Dataset entries:
========================
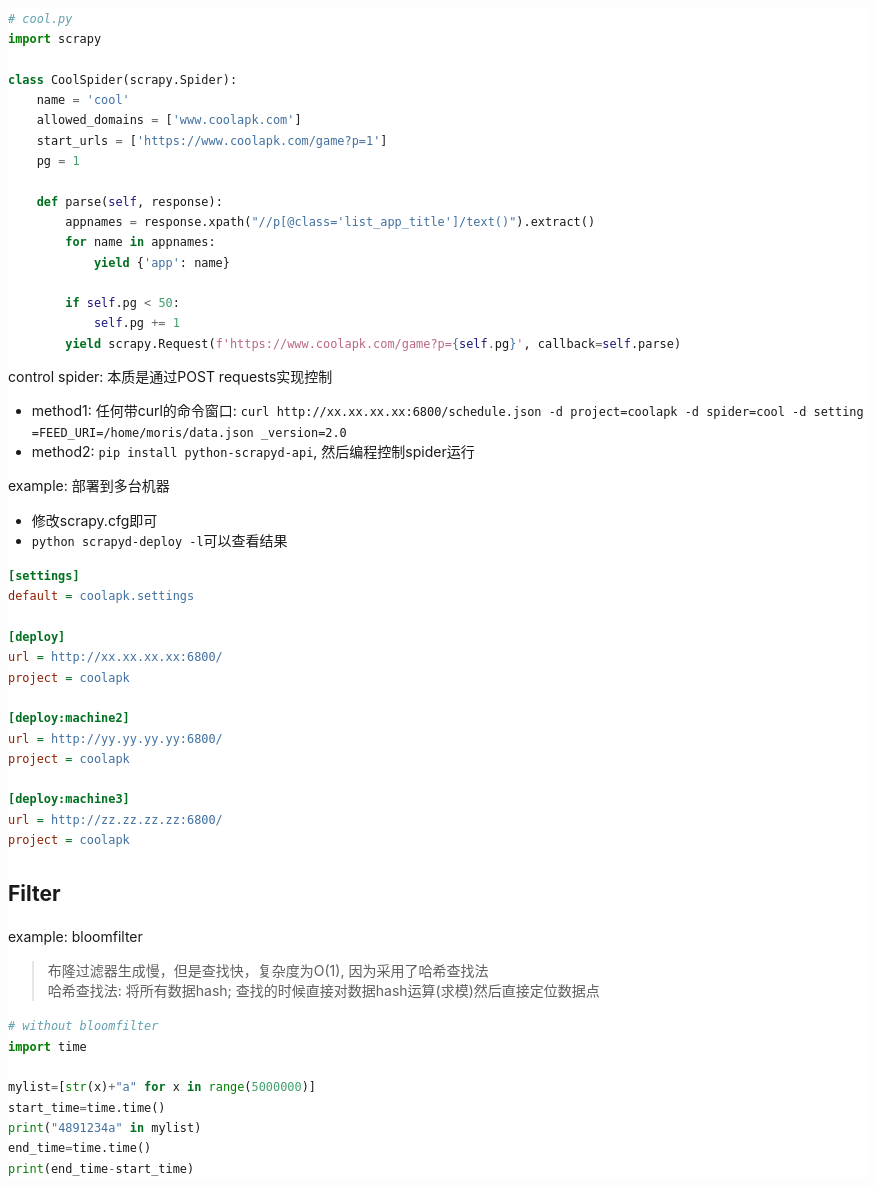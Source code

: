 
```py
# cool.py
import scrapy

class CoolSpider(scrapy.Spider):
    name = 'cool'
    allowed_domains = ['www.coolapk.com']
    start_urls = ['https://www.coolapk.com/game?p=1']
    pg = 1

    def parse(self, response):
        appnames = response.xpath("//p[@class='list_app_title']/text()").extract()
        for name in appnames:
            yield {'app': name}

        if self.pg < 50:
            self.pg += 1
        yield scrapy.Request(f'https://www.coolapk.com/game?p={self.pg}', callback=self.parse)
```

control spider: 本质是通过POST requests实现控制
- method1: 任何带curl的命令窗口: `curl http://xx.xx.xx.xx:6800/schedule.json -d project=coolapk -d spider=cool -d setting=FEED_URI=/home/moris/data.json _version=2.0`
- method2: `pip install python-scrapyd-api`, 然后编程控制spider运行

example: 部署到多台机器
- 修改scrapy.cfg即可
- `python scrapyd-deploy -l`可以查看结果

```cfg
[settings]
default = coolapk.settings

[deploy]
url = http://xx.xx.xx.xx:6800/
project = coolapk

[deploy:machine2]
url = http://yy.yy.yy.yy:6800/
project = coolapk

[deploy:machine3]
url = http://zz.zz.zz.zz:6800/
project = coolapk
```

## Filter

example: bloomfilter
> 布隆过滤器生成慢，但是查找快，复杂度为O(1), 因为采用了哈希查找法  
> 哈希查找法: 将所有数据hash; 查找的时候直接对数据hash运算(求模)然后直接定位数据点

```py
# without bloomfilter
import time

mylist=[str(x)+"a" for x in range(5000000)]
start_time=time.time()
print("4891234a" in mylist)
end_time=time.time()
print(end_time-start_time)
```
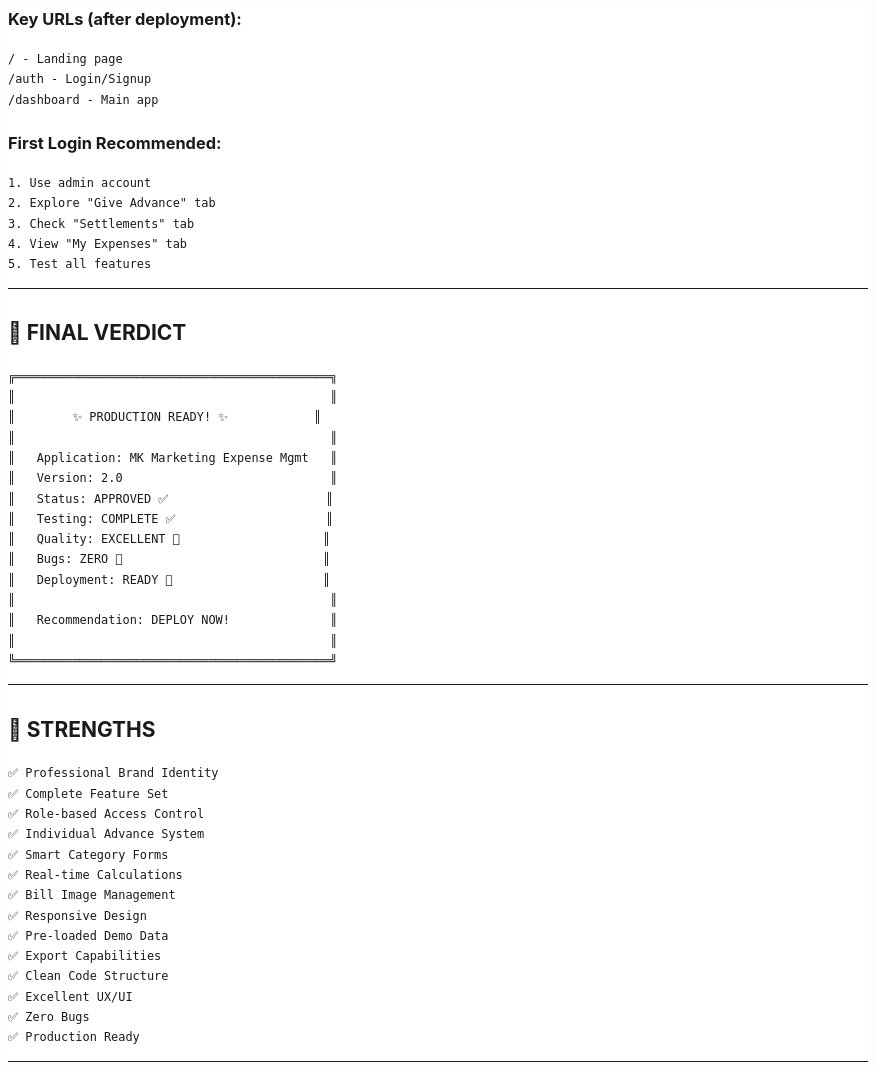 ### **Key URLs (after deployment):**
```
/ - Landing page
/auth - Login/Signup
/dashboard - Main app
```

### **First Login Recommended:**
```
1. Use admin account
2. Explore "Give Advance" tab
3. Check "Settlements" tab
4. View "My Expenses" tab
5. Test all features
```

---

## 🎉 **FINAL VERDICT**

```
╔════════════════════════════════════════════╗
║                                            ║
║        ✨ PRODUCTION READY! ✨            ║
║                                            ║
║   Application: MK Marketing Expense Mgmt   ║
║   Version: 2.0                             ║
║   Status: APPROVED ✅                      ║
║   Testing: COMPLETE ✅                     ║
║   Quality: EXCELLENT 💯                    ║
║   Bugs: ZERO 🎯                            ║
║   Deployment: READY 🚀                     ║
║                                            ║
║   Recommendation: DEPLOY NOW!              ║
║                                            ║
╚════════════════════════════════════════════╝
```

---

## 💪 **STRENGTHS**

```
✅ Professional Brand Identity
✅ Complete Feature Set
✅ Role-based Access Control
✅ Individual Advance System
✅ Smart Category Forms
✅ Real-time Calculations
✅ Bill Image Management
✅ Responsive Design
✅ Pre-loaded Demo Data
✅ Export Capabilities
✅ Clean Code Structure
✅ Excellent UX/UI
✅ Zero Bugs
✅ Production Ready
```

---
========================
▶ _Instructions for the task_: Look through the entries above and report each line where the string "example" occurs.

▶ _Answer box_:
example: 部署到多台机器
example: bloomfilter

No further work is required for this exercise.